United States Court of Appeals,
Eighth Circuit.
Submitted Dec. 8, 1997.
Decided Feb. 6, 1998.
Robert D. Smith, Little Rock, AR, argued (Nick Wilson, on the brief), for Plaintiffs-Appellants.
Troy Anthony Price, Little Rock, AR, argued (Charles L. Schlumberger, John R. Eldridge, III, and Ralph C. Williams, on the brief), for Defendant-Appellee.
Before FAGG, BEAM, and MORRIS SHEPPARD ARNOLD, Circuit Judges.
FAGG, Circuit Judge.
John Ashley Magee, Aaron Chris Emerson, and Mark E. Tucker (the credit buyers) appeal from the district court's order granting summary judgment in favor of Exxon Corporation and several Exxon service stations (the Exxon defendants). The credit buyers brought this lawsuit in Arkansas state court, contending the Exxon defendants had charged them a rate of interest in excess of that permitted by Arkansas law. The Exxon defendants removed the case to federal court, even though the citizenship of the parties lacked complete diversity and on its face the credit buyers' complaint presented no federal-law claim. Because we conclude the district court lacked subject-matter jurisdiction, we vacate the district court's order and remand the case for remand to state court.

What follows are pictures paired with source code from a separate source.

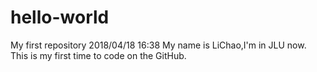 # hello-world
My first repository
2018/04/18 16:38
My name is LiChao,I'm in JLU now.
This is my first time to code on the GitHub.

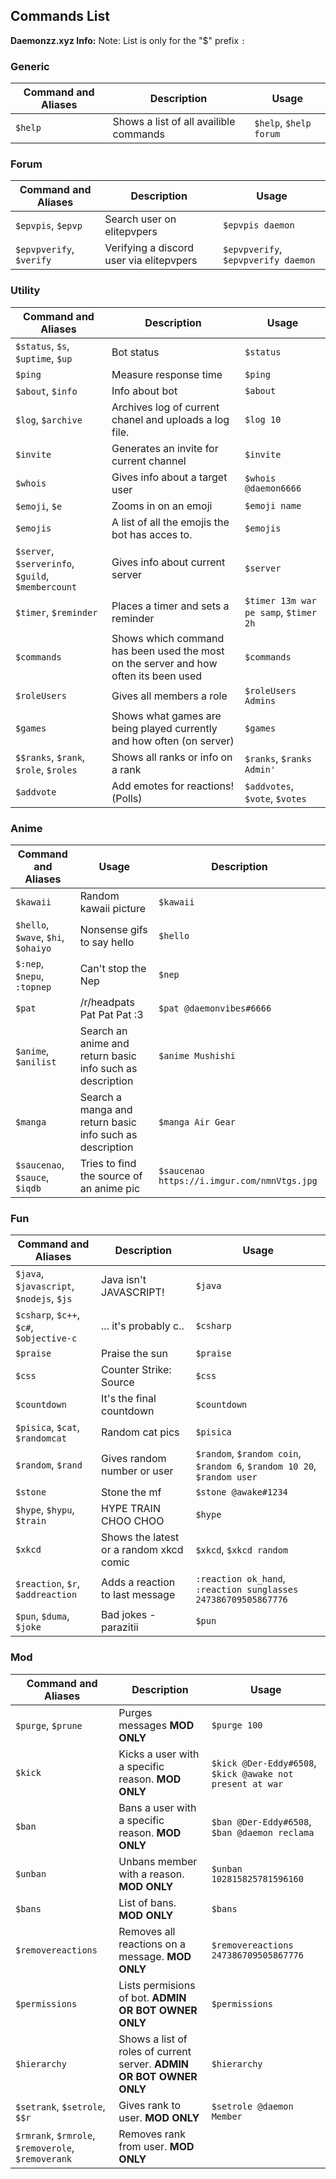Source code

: Commands List
-------------
**Daemonzz.xyz Info:** Note: List is only for the "$" prefix `:`

### Generic ###

Command and Aliases | Description                            | Usage
----------------|----------------------------------------|-------
`$help` | Shows a list of all availible commands | `$help`, `$help forum`

### Forum ###

Command and Aliases | Description                              | Usage
----------------|------------------------------------------|-------
`$epvpis`, `$epvp` | Search user on elitepvpers               | `$epvpis daemon`
`$epvpverify`, `$verify` | Verifying a discord user via elitepvpers | `$epvpverify`, `$epvpverify daemon`

### Utility ###

Command and Aliases | Description                                                                          | Usage
----------------|--------------------------------------------------------------------------------------|-------
`$status`, `$s`, `$uptime`, `$up` | Bot status                                                                           | `$status`
`$ping` | Measure response time                                                                | `$ping`
`$about`, `$info` | Info about bot                                                                       | `$about`
`$log`, `$archive` | Archives log of current chanel and uploads a log file.                               | `$log 10`
`$invite` | Generates an invite for current channel                                              | `$invite`
`$whois` | Gives info about a target user                                                       | `$whois @daemon6666`
`$emoji`, `$e` | Zooms in on an emoji                                                                 | `$emoji name`
`$emojis`| A list of all the emojis the bot has acces to.                                       | `$emojis`
`$server`, `$serverinfo`, `$guild`, `$membercount` | Gives info about current server                                                      | `$server`
`$timer`, `$reminder` | Places a timer and sets a reminder                                                   | `$timer 13m war pe samp`, `$timer 2h`
`$commands`| Shows which command has been used the most on the server and how often its been used | `$commands`
`$roleUsers`| Gives all members a role                                                             | `$roleUsers Admins`
`$games` | Shows what games are being played currently and how often (on server)                | `$games`
`$$ranks`, `$rank`, `$role`, `$roles` | Shows all ranks or info on a rank                                                    | `$ranks`, `$ranks Admin'`
`$addvote` | Add emotes for reactions! (Polls)                                                    | `$addvotes`, `$vote`, `$votes`

### Anime ###

Command and Aliases | Usage                                                     | Description
----------------|-----------------------------------------------------------|-------
`$kawaii` | Random kawaii picture                                     | `$kawaii`
`$hello`, `$wave`, `$hi`, `$ohaiyo` | Nonsense gifs to say hello                                | `$hello`
`$:nep`, `$nepu`, `:topnep` | Can't stop the Nep                                        | `$nep`
`$pat` | /r/headpats Pat Pat Pat :3                                | `$pat @daemonvibes#6666`
`$anime`, `$anilist` | Search an anime and return basic info such as description | `$anime Mushishi`
`$manga` | Search a manga and return basic info such as description  | `$manga Air Gear`
`$saucenao`, `$sauce`, `$iqdb` | Tries to find the source of an anime pic                  | `$saucenao https://i.imgur.com/nmnVtgs.jpg`

### Fun ###

Command and Aliases | Description                             | Usage
----------------|-----------------------------------------|-------
`$java`, `$javascript`, `$nodejs`, `$js` | Java isn't JAVASCRIPT!                  | `$java`
`$csharp`, `$c++`, `$c#`, `$objective-c` | ... it's probably c..                   | `$csharp`
`$praise` | Praise the sun                          | `$praise`
`$css` | Counter Strike: Source                  | `$css`
`$countdown` | It's the final countdown                | `$countdown`
`$pisica`, `$cat`, `$randomcat` | Random cat pics                         | `$pisica`
`$random`, `$rand` | Gives random number or user             | `$random`, `$random coin`, `$random 6`, `$random 10 20`, `$random user`
`$stone` | Stone the mf                            | `$stone @awake#1234`
`$hype`, `$hypu`, `$train` | HYPE TRAIN CHOO CHOO                    | `$hype`
`$xkcd` | Shows the latest or a random xkcd comic | `$xkcd`, `$xkcd random`
`$reaction`, `$r`, `$addreaction` | Adds a reaction to last message         | `:reaction ok_hand`, `:reaction sunglasses 247386709505867776`
`$pun`, `$duma`, `$joke` | Bad jokes - parazitii                   | `$pun`

### Mod ###

Command and Aliases | Description                                                          | Usage
----------------|----------------------------------------------------------------------|-------
`$purge`, `$prune` | Purges messages **MOD ONLY**                                         | `$purge 100`
`$kick` | Kicks a user with a specific reason. **MOD ONLY**                    | `$kick @Der-Eddy#6508`, `$kick @awake not present at war`
`$ban` | Bans a user with a specific reason. **MOD ONLY**                     | `$ban @Der-Eddy#6508`, `$ban @daemon reclama`
`$unban` | Unbans member with a reason. **MOD ONLY**                            | `$unban 102815825781596160`
`$bans` | List of bans. **MOD ONLY**                                           | `$bans`
`$removereactions` | Removes all reactions on a message. **MOD ONLY**                     | `$removereactions 247386709505867776`
`$permissions` | Lists permisions of bot. **ADMIN OR BOT OWNER ONLY**                 | `$permissions`
`$hierarchy` | Shows a list of roles of current server. **ADMIN OR BOT OWNER ONLY** | `$hierarchy`
`$setrank`, `$setrole`, `$$r` | Gives rank to user. **MOD ONLY**                                     | `$setrole @daemon Member`
`$rmrank`, `$rmrole`, `$removerole`, `$removerank` | Removes rank from user. **MOD ONLY**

In 1982, Exxon launched a discount-for-cash program. Under the program, Exxon retailers charged slightly less for cash purchases of gasoline than for credit purchases. In their complaint, the credit buyers contended this price difference represented hidden interest that exceeded the maximum interest rate allowed under the anti-usury provision of the Arkansas Constitution. See Ark. Const. art. XIX, § 13. The Exxon defendants removed the case to federal court based on the preemptive effect of the Truth in Lending Act (TILA or the Act), 15 U.S.C. §§ 1601-1667e (1994). The Exxon defendants relied on two provisions of the TILA to support their notice of removal. Section 1666f(b) provides that under stated conditions a discount offered for the purpose of inducing cash payment is not a finance charge. Section 1666j(c) states: "Notwithstanding any other provisions of this subchapter, any discount offered under section 1666f(b) of this title shall not be considered a finance charge or other charge for credit under the usury laws of any State...."
The credit buyers never moved to remand this case to state court, nor do they question federal jurisdiction on appeal. A plaintiff has only thirty days after a defendant files a notice of removal to move for remand "on the basis of any defect in removal procedure." 28 U.S.C. § 1447(c) (1994); Caterpillar Inc. v. Lewis, 519 U.S. 61, ----, 117 S. Ct. 467, 473, 136 L. Ed. 2d 437 (1996). Lack of federal subject-matter jurisdiction, however, cannot be waived, and we may raise the issue ourselves even if the parties do not. See Berger Levee Dist. v. United States, 128 F.3d 679, 680 (8th Cir.1997); Fed.R.Civ.P. 12(h)(3) ("Whenever it appears by suggestion of the parties or otherwise that the court lacks jurisdiction of the subject matter, the court shall dismiss the action.").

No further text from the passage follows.